Residente em Cidade del Este, município que faz fronteira com Foz do Iguaçu, Messer é acusado de ter lavado US$ 100 milhões para o ex-governador do Rio de Janeiro, Sérgio Cabral, que está preso. Conforme o procurador brasileiro, a Odebrecht é uma das empresas envolvidas: “Messer operava para as duas partes, recebia da Odebrecht para pagar a Cabral e recebia de Cabral para enviar os recursos em dólares ao exterior e ocultá-los da Justiça brasileira”.
Numa entrevista em 2010, foi Cartes quem revelou a intimidade da relação com Messer, a quem tratava como “irmão de alma”. Recentemente, o doleiro chegou a integrar uma comitiva oficial do governo paraguaio a Israel.
Em 2016, durante pronunciamento em Buenos Aires, Cartes recordou a intimidade do relacionamento com Messer e sua família, citando a influência do pai do “irmão”, o falecido Mordko Messer, que o socorreu quando trabalhava com dólares na fronteira. “Em um momento muito especial da minha vida, tempo de grandes dificuldades, Deus pôs no meu caminho a uma família, a uma grande pessoa, que me acolheu em seu coração e sentimento, me fez sentir parte de sua família, me ajudou e me ensinou coisas fundamentais que me serviram e me servem na vida e que ganhou meu eterno carinho filial, minha gratidão e minha admiração.
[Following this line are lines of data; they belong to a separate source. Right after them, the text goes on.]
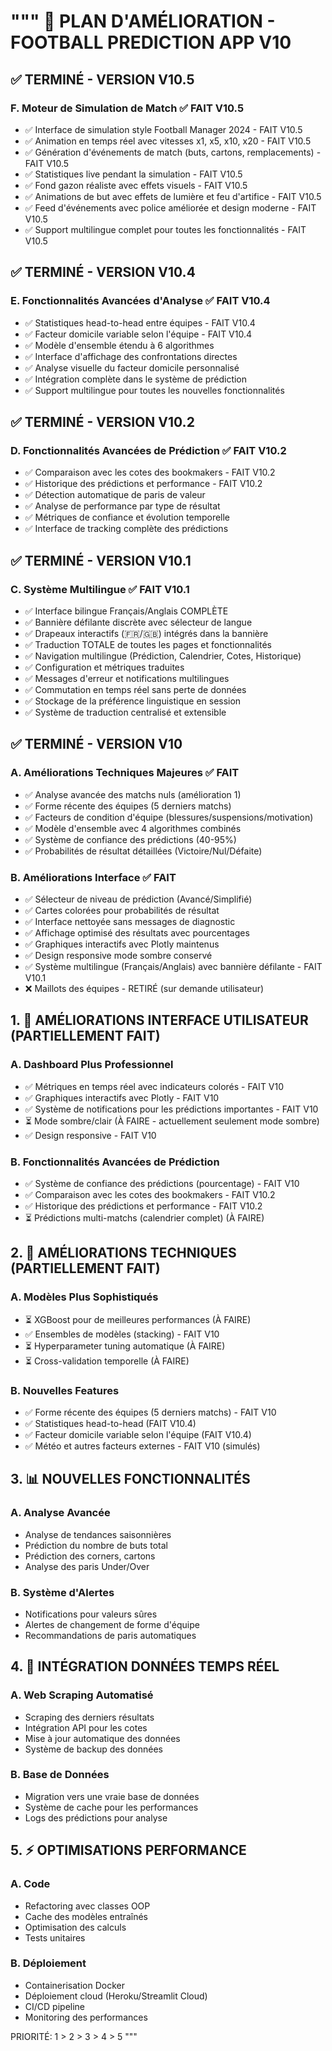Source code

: """
🚀 PLAN D'AMÉLIORATION - FOOTBALL PREDICTION APP V10
==================================================

## ✅ **TERMINÉ - VERSION V10.5**

### F. Moteur de Simulation de Match ✅ FAIT V10.5
- ✅ Interface de simulation style Football Manager 2024 - FAIT V10.5
- ✅ Animation en temps réel avec vitesses x1, x5, x10, x20 - FAIT V10.5
- ✅ Génération d'événements de match (buts, cartons, remplacements) - FAIT V10.5
- ✅ Statistiques live pendant la simulation - FAIT V10.5
- ✅ Fond gazon réaliste avec effets visuels - FAIT V10.5
- ✅ Animations de but avec effets de lumière et feu d'artifice - FAIT V10.5
- ✅ Feed d'événements avec police améliorée et design moderne - FAIT V10.5
- ✅ Support multilingue complet pour toutes les fonctionnalités - FAIT V10.5

## ✅ **TERMINÉ - VERSION V10.4**

### E. Fonctionnalités Avancées d'Analyse ✅ FAIT V10.4
- ✅ Statistiques head-to-head entre équipes - FAIT V10.4
- ✅ Facteur domicile variable selon l'équipe - FAIT V10.4
- ✅ Modèle d'ensemble étendu à 6 algorithmes
- ✅ Interface d'affichage des confrontations directes
- ✅ Analyse visuelle du facteur domicile personnalisé
- ✅ Intégration complète dans le système de prédiction
- ✅ Support multilingue pour toutes les nouvelles fonctionnalités

## ✅ **TERMINÉ - VERSION V10.2**

### D. Fonctionnalités Avancées de Prédiction ✅ FAIT V10.2
- ✅ Comparaison avec les cotes des bookmakers - FAIT V10.2
- ✅ Historique des prédictions et performance - FAIT V10.2
- ✅ Détection automatique de paris de valeur
- ✅ Analyse de performance par type de résultat
- ✅ Métriques de confiance et évolution temporelle
- ✅ Interface de tracking complète des prédictions

## ✅ **TERMINÉ - VERSION V10.1**

### C. Système Multilingue ✅ FAIT V10.1
- ✅ Interface bilingue Français/Anglais COMPLÈTE
- ✅ Bannière défilante discrète avec sélecteur de langue  
- ✅ Drapeaux interactifs (🇫🇷/🇬🇧) intégrés dans la bannière
- ✅ Traduction TOTALE de toutes les pages et fonctionnalités
- ✅ Navigation multilingue (Prédiction, Calendrier, Cotes, Historique)
- ✅ Configuration et métriques traduites
- ✅ Messages d'erreur et notifications multilingues
- ✅ Commutation en temps réel sans perte de données
- ✅ Stockage de la préférence linguistique en session
- ✅ Système de traduction centralisé et extensible

## ✅ **TERMINÉ - VERSION V10**

### A. Améliorations Techniques Majeures ✅ FAIT
- ✅ Analyse avancée des matchs nuls (amélioration 1)
- ✅ Forme récente des équipes (5 derniers matchs) 
- ✅ Facteurs de condition d'équipe (blessures/suspensions/motivation)
- ✅ Modèle d'ensemble avec 4 algorithmes combinés
- ✅ Système de confiance des prédictions (40-95%)
- ✅ Probabilités de résultat détaillées (Victoire/Nul/Défaite)

### B. Améliorations Interface ✅ FAIT  
- ✅ Sélecteur de niveau de prédiction (Avancé/Simplifié)
- ✅ Cartes colorées pour probabilités de résultat
- ✅ Interface nettoyée sans messages de diagnostic
- ✅ Affichage optimisé des résultats avec pourcentages
- ✅ Graphiques interactifs avec Plotly maintenus
- ✅ Design responsive mode sombre conservé
- ✅ Système multilingue (Français/Anglais) avec bannière défilante - FAIT V10.1
- ❌ Maillots des équipes - RETIRÉ (sur demande utilisateur)

## 1. 🎨 AMÉLIORATIONS INTERFACE UTILISATEUR (PARTIELLEMENT FAIT)

### A. Dashboard Plus Professionnel
- ✅ Métriques en temps réel avec indicateurs colorés - FAIT V10
- ✅ Graphiques interactifs avec Plotly - FAIT V10
- ✅ Système de notifications pour les prédictions importantes - FAIT V10
- ⏳ Mode sombre/clair (À FAIRE - actuellement seulement mode sombre)
- ✅ Design responsive - FAIT V10

### B. Fonctionnalités Avancées de Prédiction
- ✅ Système de confiance des prédictions (pourcentage) - FAIT V10
- ✅ Comparaison avec les cotes des bookmakers - FAIT V10.2
- ✅ Historique des prédictions et performance - FAIT V10.2
- ⏳ Prédictions multi-matchs (calendrier complet) (À FAIRE)

## 2. 🧠 AMÉLIORATIONS TECHNIQUES (PARTIELLEMENT FAIT)

### A. Modèles Plus Sophistiqués  
- ⏳ XGBoost pour de meilleures performances (À FAIRE)
- ✅ Ensembles de modèles (stacking) - FAIT V10
- ⏳ Hyperparameter tuning automatique (À FAIRE)
- ⏳ Cross-validation temporelle (À FAIRE)

### B. Nouvelles Features
- ✅ Forme récente des équipes (5 derniers matchs) - FAIT V10
- ✅ Statistiques head-to-head (FAIT V10.4)
- ✅ Facteur domicile variable selon l'équipe (FAIT V10.4) 
- ✅ Météo et autres facteurs externes - FAIT V10 (simulés)

## 3. 📊 NOUVELLES FONCTIONNALITÉS
### A. Analyse Avancée
- Analyse de tendances saisonnières
- Prédiction du nombre de buts total
- Prédiction des corners, cartons
- Analyse des paris Under/Over

### B. Système d'Alertes
- Notifications pour valeurs sûres
- Alertes de changement de forme d'équipe
- Recommandations de paris automatiques

## 4. 🔄 INTÉGRATION DONNÉES TEMPS RÉEL

### A. Web Scraping Automatisé
- Scraping des derniers résultats
- Intégration API pour les cotes
- Mise à jour automatique des données
- Système de backup des données

### B. Base de Données
- Migration vers une vraie base de données
- Système de cache pour les performances
- Logs des prédictions pour analyse

## 5. ⚡ OPTIMISATIONS PERFORMANCE

### A. Code
- Refactoring avec classes OOP
- Cache des modèles entraînés
- Optimisation des calculs
- Tests unitaires

### B. Déploiement
- Containerisation Docker
- Déploiement cloud (Heroku/Streamlit Cloud)
- CI/CD pipeline
- Monitoring des performances

PRIORITÉ: 1 > 2 > 3 > 4 > 5
"""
Sua recordação enche meu coração e minha mente neste ato. Me emociona e me honra mencionar o nome querido de dom Mordko Messer, segundo pai, que Deus o tenha em sua Santa Glória”, ressaltou.
A profundidade e a força destas raízes – que continuam sendo muito bem regadas com dinheiro público – explica o medo pânico do governo Cartes diante do avanço da Lava Jato, avaliam os movimentos sociais paraguaios. Isso fez com que a Promotoria e a Justiça do país jamais tenham solicitado participar, sequer por um momento, da mais do que indispensável investigação. E faz com que uma eventual “colaboração” das estruturas de poder do Paraguai seja altamente questionável, vide o caso Curuguaty em que o poder judiciário atuou e continua atuando abertamente em favor da cleptocracia, transformando as vítimas em culpados.